Será mesmo um lobo-terrível? Como os novos filhotes “extintos” se comparam aos lobos reais
A empresa Colossal Biosciences afirma ter ressuscitado lobos-terríveis ao fornecer aos lobos-cinzentos modernos DNA extraído de fósseis destes animais extintos. Mas ainda está em debate se esses lobos criados em laboratório realmente contam como uma espécie “desextinção”.
Por mais de 200 mil anos, os lobos-terríveis percorreram toda a América do Norte – do sul de Alberta, no Canadá, à Flórida, nos Estados Unidos, chegando até mesmo no Chile, já na parte sul do continente. Esses antigos animais eram caçadores de megafauna e acabaram desaparecendo com as últimas preguiças terrestres gigantes e mastodontes há cerca de 13 mil anos.
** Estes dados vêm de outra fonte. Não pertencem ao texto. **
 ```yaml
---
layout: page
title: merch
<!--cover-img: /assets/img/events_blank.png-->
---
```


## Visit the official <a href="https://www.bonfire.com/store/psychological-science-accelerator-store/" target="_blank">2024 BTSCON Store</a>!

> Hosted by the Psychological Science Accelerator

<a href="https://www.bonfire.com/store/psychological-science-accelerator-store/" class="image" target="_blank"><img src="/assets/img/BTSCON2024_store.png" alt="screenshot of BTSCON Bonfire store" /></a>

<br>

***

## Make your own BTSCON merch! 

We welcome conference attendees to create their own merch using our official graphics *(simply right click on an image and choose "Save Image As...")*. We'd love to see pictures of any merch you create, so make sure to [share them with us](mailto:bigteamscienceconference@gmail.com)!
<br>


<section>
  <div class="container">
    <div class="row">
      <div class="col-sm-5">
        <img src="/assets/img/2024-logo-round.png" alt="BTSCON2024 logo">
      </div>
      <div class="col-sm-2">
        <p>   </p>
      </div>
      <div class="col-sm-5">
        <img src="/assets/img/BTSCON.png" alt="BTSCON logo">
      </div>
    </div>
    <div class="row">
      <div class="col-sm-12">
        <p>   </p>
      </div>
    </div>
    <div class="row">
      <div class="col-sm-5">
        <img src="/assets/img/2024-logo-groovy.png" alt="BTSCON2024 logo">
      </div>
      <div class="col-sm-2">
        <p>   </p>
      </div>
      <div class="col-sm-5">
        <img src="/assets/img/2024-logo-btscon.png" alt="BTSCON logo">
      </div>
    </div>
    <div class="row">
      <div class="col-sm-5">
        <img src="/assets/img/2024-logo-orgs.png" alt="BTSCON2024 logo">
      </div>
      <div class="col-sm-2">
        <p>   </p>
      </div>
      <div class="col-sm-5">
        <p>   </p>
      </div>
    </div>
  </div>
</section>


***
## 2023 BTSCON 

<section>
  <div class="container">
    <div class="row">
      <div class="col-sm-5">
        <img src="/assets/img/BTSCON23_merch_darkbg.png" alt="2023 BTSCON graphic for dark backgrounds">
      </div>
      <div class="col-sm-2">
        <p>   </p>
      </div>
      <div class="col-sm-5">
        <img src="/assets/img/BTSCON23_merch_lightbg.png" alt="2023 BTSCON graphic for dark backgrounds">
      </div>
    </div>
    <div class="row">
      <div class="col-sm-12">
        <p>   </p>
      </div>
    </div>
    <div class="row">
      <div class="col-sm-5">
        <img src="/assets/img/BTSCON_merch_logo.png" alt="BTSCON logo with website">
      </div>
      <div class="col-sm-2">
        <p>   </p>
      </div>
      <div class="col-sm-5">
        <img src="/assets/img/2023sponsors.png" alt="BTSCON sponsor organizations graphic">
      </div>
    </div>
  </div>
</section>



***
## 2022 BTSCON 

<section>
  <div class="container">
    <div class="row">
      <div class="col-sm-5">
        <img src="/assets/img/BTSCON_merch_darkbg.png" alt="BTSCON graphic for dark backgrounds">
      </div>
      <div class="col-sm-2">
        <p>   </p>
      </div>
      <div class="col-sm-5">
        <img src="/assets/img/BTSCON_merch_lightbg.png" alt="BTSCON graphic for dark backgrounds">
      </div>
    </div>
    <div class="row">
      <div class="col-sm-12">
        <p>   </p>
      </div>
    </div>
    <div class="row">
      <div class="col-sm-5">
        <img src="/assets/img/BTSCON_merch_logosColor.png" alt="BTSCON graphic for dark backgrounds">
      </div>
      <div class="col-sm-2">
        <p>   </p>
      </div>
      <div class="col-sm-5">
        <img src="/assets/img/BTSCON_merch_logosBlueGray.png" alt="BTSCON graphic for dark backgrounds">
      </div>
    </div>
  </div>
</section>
No entanto, na última semana, a revista “Time” proclamou sua segunda vinda na pele de um lobo branco mostrado em fotos.
A empresa privada Colossal Biosciences afirma ter ressuscitado lobos-terríveis por meio de edição genética. O trio resultante, denominado Romulus, Remus e Khaleesi, é mais bem compreendido como lobos cinzentos levemente modificados do que como verdadeiros lobos-terríveis. Os pesquisadores da empresa extraíram e estudaram o DNA de lobos terríveis antigos de um par de fósseis e, em seguida, fizeram 20 edições nos genomas de embriões de lobos cinzentos modernos modificados para fazer com que os clones resultantes parecessem mais com lobos-terríveis, semelhantes às suas representações fictícias na série “Game of Thrones”.
De mamutes-lanosos a dodôs, a Colossal pretende trazer de volta uma variedade de espécies antigas – um esforço que enfrenta sérios obstáculos científicos e preocupações éticas. A empresa apresenta seus lobos como uma vitória para a “desextinção”, mas esses esforços são complicados pelo fato de que os paleontólogos ainda estão reunindo uma compreensão de como os lobos-terríveis evoluíram e o papel que desempenharam na paisagem pré-histórica.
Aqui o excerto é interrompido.